Elk Grove's Forums on Racism - What I Learned



By Michael Monasky | November 7, 2017 |  

A white neighbor, a woman with children who supported the Sanders presidential campaign last year, suffered multiple taggings on her apartment building by white supremacists. Holding an infant, she came in tears, the first to speak, to report these incidents at the second of four meetings on racism this last month. It took great courage for her to speak out loud about her pain and the injury done to her community.

The first racism forum was held October 16 at the Elk Grove United Methodist Church, sponsored by congregations and civil rights groups. It was inspired to enable people to come together to talk about the problems of harassment by area rednecks who feel entitled to commandeer oversize trucks bearing racist, Confederate flags, endangering pedestrians, and spewing hate at minority-owned businesses. It was also convened at the church to encourage victims to discuss solutions to this behavior and make a plan of action.

The remaining three meetings on consecutive Mondays were held at the Elk Grove Park Pavilion, sponsored by the City Council and the Cosumnes Community Services District. The Elk Grove Unified School District also attended the second meeting on a panel with the other sponsors. The last two meetings were workshops on implicit bias training. About 300 people attended the first of these three city-sponsored meetings while the last meeting drew about 100 participants.

In retrospect, the citizen-participants in attendance were the same folks one would usually see at a city council, school board, or  parks/fire board meeting. These are the people who care about how civic institutions operate, sometimes serve an oversight function, and become the admonishing conscience for such public bodies.

One attorney-citizen distributed a flyer titled “Equality Elk Grove,” citing five particular goals: tracking hate incidents; promoting by-district elections; establishing a citizen-run community policing commission; requiring a school board curriculum on racism and hate crimes; and a mechanism to extend the conversation about protecting the civil rights of all persons in the community. (The online petition can be viewed and signed here).
   
Elk Grove is far from achieving any of these goals. The Elk Grove Police Department was cited by many black resident citizens as part of the problem for unfair treatment, unprovoked stops, and general harassment; citizen oversight does not serve its purposes. The City Council has no interest in by-district elections which would make their seats vulnerable to candidates without deep-money campaign financing. The two school board members appeared to be blindsided by the accusations of racism and had little to say in response to the community's call for school-based interventions.

The meeting moderators mentioned Racial Healing Circles which began October 19 at UC Davis in Sacramento. These meetings are meant to be a safe space for the community to discuss gender, race, and class-based hate incidents; but they are not being held in, nor are they necessarily geared towards the needs of Elk Grove.
  
It's obvious to me that Elk Grove needs to admit to its racist origins and renounce its current racist behaviors. Workshops about understanding implicit racial, gender, or class-based bias aimed at the already engaged community serves no useful purpose other than to reassure elected officials that they've done the right thing. 

What's called for is community oversight of the police, city council, schools, and other institutions so that black people are not feeling fear and terror for just being black in public. That kind of change is most painful for those least likely to undergo the necessary transition: our elected and appointed leaders.

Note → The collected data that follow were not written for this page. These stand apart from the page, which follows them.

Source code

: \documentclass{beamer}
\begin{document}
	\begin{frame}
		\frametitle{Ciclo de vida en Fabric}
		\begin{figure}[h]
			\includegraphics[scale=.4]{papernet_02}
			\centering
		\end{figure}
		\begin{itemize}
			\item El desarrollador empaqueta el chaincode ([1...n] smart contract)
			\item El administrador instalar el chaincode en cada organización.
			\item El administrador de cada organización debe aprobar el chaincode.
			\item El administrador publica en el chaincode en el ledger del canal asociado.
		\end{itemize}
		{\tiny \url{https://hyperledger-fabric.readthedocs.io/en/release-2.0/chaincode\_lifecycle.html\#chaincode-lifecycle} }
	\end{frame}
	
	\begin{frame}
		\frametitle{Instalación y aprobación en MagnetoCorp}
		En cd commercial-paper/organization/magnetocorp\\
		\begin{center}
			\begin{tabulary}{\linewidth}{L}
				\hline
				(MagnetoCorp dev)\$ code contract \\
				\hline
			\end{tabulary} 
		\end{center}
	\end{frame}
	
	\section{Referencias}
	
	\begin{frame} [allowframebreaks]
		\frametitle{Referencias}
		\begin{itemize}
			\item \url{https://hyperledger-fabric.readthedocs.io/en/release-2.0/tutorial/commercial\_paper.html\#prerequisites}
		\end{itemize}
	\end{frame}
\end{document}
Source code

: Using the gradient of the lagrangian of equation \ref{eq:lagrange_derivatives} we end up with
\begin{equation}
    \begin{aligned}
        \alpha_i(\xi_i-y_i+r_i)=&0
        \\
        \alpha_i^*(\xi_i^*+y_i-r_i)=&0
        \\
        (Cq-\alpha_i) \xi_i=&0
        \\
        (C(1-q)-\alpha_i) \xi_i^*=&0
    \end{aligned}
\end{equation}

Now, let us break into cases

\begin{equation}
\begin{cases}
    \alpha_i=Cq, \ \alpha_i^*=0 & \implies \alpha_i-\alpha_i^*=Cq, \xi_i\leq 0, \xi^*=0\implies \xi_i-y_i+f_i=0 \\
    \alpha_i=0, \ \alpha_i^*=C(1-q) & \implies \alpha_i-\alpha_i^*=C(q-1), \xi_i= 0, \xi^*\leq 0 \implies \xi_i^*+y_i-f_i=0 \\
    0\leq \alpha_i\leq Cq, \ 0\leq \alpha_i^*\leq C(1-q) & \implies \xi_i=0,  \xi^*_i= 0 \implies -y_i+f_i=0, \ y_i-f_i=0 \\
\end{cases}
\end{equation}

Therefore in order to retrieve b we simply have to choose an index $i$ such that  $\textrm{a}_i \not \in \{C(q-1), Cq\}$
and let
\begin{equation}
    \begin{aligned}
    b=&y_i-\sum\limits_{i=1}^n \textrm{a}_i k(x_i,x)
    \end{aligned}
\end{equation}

At the last workshop, I suggested more counseling resources for the schools, as well as full funding for the arts. I also complained that mental health services are being illegally restricted by the big health care insurance companies. Therapists trained in personal, family, and community treatment can be our best resource to tap for such a large and daunting project. We must work to shame the devil from negligence and abuse; and endeavor to encourage each other to enrich our local neighborhoods and human communities.

A common theme came from a number of participants; we should break bread together; we should invite each other into our homes; we should have a party. I suggested, within earshot of at least one city councilman, that the $30,000 public relations campaign spent on buttons and posters declaring our humanitarian intentions, would be better spent in $1,000 increments to 30 community associations. These associations are without websites, and have no police support to hold a block party. They could also use a small stage and sound system for home-grown entertainment, music, and dancing to help bring the community together.

Our solutions do not have to be complicated or expensive. But they will require our devoted attention and honest effort over the period of time we expect cooperation to supplant competition, for acceptance to replace intolerance, and for love to overcome hate.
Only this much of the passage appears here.